Quark. "electronic cash" ist eine allgemeine Kategorie, hat nix (mehr) 
mit irgend einem deutschen System zu tun. Gemeint ist natürlich die 
Kartenzahlung im weitesten Sinne, also mit EC-Karte (die es ja noch 
gibt), Maestro ... und div. Kreditkarten.

Sowas ist gemeint: 
https://www.telecash.de/produkte-services/terminals/automaten/opp-c60/

Aber eben nicht gerade preiswert.

Der Automat soll für eine Selbstbedienungs-Autowaschanlage nach 
Programmwahl und Bezahlung Zettel ("Coupons") mit Zifferncodes 
auswerfen.
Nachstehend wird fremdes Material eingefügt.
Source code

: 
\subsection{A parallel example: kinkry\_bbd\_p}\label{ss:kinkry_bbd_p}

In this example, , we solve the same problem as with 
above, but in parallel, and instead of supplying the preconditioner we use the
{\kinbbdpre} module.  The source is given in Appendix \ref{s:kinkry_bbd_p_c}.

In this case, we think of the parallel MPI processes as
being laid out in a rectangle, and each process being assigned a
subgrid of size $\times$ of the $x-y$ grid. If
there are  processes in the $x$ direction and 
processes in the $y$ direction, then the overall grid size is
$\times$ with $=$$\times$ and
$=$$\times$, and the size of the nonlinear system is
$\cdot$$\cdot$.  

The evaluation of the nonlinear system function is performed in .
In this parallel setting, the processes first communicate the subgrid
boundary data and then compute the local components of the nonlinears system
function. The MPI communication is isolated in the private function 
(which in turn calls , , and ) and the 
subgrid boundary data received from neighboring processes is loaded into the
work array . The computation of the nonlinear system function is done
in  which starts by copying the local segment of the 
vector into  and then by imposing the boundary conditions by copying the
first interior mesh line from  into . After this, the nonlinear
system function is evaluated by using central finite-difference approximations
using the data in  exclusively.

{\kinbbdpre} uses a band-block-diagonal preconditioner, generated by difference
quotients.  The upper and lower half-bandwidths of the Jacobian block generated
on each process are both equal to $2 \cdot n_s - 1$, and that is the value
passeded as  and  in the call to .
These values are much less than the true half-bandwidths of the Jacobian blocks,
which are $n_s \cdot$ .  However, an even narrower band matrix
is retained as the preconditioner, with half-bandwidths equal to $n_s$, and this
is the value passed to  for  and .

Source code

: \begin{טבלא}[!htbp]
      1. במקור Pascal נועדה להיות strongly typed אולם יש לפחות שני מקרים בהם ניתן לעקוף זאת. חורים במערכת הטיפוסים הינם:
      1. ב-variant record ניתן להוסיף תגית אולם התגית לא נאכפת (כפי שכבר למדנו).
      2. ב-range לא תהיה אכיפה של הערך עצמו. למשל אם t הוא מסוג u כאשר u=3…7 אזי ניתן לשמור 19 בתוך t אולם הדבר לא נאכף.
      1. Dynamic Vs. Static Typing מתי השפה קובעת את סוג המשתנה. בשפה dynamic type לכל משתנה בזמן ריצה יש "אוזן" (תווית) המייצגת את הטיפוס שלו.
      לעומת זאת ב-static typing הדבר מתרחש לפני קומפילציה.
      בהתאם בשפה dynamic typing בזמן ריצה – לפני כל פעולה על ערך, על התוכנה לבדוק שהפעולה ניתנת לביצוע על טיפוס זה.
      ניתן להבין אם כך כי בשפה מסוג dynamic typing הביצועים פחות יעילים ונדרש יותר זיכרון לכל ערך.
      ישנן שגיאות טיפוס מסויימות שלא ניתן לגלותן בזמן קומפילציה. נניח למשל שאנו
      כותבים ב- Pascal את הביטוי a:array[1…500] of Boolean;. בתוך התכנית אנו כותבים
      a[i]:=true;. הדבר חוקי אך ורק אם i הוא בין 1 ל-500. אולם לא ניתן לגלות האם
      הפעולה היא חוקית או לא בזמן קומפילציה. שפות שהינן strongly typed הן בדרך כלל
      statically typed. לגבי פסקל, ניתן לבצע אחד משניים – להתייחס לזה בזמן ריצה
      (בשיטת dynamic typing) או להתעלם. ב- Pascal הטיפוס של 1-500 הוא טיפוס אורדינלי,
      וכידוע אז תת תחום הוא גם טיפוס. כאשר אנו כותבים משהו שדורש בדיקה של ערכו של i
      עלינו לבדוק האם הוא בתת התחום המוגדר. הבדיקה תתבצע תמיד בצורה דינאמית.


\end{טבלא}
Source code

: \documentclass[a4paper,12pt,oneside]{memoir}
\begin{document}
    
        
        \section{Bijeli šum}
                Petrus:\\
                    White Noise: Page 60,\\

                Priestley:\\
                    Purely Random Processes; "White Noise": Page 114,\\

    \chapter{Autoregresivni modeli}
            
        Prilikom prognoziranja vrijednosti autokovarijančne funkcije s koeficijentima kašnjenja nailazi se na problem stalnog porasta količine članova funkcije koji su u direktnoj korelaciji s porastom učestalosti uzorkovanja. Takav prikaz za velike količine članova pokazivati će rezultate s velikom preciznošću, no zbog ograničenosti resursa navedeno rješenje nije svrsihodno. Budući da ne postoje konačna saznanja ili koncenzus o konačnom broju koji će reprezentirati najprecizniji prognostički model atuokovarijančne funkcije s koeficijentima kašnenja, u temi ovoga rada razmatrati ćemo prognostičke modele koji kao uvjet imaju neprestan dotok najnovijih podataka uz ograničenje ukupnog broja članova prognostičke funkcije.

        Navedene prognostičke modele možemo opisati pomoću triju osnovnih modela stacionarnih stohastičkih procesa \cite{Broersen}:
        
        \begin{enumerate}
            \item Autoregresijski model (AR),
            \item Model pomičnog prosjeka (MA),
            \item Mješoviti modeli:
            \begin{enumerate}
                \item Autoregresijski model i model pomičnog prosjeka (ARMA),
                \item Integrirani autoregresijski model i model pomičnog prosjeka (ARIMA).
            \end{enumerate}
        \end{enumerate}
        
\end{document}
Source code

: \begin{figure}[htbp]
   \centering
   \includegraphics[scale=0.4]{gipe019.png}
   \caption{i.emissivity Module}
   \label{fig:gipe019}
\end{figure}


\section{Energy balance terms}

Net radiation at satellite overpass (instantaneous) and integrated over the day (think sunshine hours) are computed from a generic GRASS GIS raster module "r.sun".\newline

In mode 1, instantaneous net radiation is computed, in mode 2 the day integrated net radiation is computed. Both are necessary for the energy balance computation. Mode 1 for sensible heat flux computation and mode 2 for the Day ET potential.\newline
Natürlich gibt es auch vom Herstller der Waschanlage einen 
Automaten, der kostet aber schlappe 17.000,- und bindet den Betreiber an 
einen Bezahldinst, der 2,5% abzockt.

Also sieht man sich nach Alternativen um, von denen Selberbauen eine 
ist: Ein MC mit Display, einige vandalenfeste Taster zur Wahl des 
Wachprogrammes, ein Bondrucker und der (gebrauchte) EC-Reader in einem 
Edelstahl-Gehäuse vom Örtlichen Metallbauer kommen zusammen auf weniger 
als 1000,-

Bleibt das Problem der Konfiguration/Anbindung des (gebrauchten) 
Kartenlesers ...

: Bearbeitet durch User
von Frank E. (Firma: Q3) (qualidat)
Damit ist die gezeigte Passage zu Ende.